Coming Up With Your Downpayment

Wednesday, October 8th, 2008


Image Source: kindnessofstrangerstravel.com

One of the factors that lending institutions look at is how much downpayment can a buyer make. A downpayment is a borrower’s “goodwill money” and a sign of his intent to make good on a loan and a lender’s assurance to lessen the risk in case the borrower defaults on his monthly payments. The bigger the downpayment, the bigger the chances of getting a higher loan amount or a lower monthly amortization. Generally, borrowers do not have big amounts of cash on hand to be given as downpayment. However, they do have other sources of funds aside from their own savings. It could be from family, friends, relatives, money from sales of stocks or bonds or a qualified co-maker.

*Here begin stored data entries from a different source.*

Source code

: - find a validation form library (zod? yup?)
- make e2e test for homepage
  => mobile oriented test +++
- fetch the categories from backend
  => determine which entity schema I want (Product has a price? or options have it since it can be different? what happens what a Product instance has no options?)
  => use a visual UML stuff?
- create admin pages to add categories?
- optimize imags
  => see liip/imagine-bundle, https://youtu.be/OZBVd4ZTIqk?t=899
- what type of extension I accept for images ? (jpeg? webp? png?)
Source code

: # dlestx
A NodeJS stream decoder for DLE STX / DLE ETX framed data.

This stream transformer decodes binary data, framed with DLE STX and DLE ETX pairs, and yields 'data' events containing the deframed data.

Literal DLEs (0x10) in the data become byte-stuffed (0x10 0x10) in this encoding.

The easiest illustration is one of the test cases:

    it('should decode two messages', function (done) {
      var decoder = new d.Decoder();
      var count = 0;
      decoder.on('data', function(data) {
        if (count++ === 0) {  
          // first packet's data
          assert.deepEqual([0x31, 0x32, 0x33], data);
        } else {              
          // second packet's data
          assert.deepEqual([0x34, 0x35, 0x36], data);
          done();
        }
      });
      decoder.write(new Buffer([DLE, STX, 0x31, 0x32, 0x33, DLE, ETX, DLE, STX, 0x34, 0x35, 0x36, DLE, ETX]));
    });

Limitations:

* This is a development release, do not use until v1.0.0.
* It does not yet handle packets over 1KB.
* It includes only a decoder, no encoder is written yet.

To accomodate buyers with a limited downpayment, lending institutions and other mortgage companies have come up with innovative solutions:

  • Zero downpayment loans. As the name implies, this loan does not require a downpayment. This is usually offered to first time buyers who can make the monthly amortizations but have no family , friends or relatives who can lend them the downpayment.
    The downside however is that the interest rates or the monthly amortizations are usually higher.
  • Rent to own loans. A buyer starts off as a renter with the option to buy the property any time during the term of the lease, at a price acceptable to the owner. In most cases, the rent amount you paid will be fully or partially applied as downpayment.

Subsidy programs are sometimes even offered by cities that are hoping to expand their communities.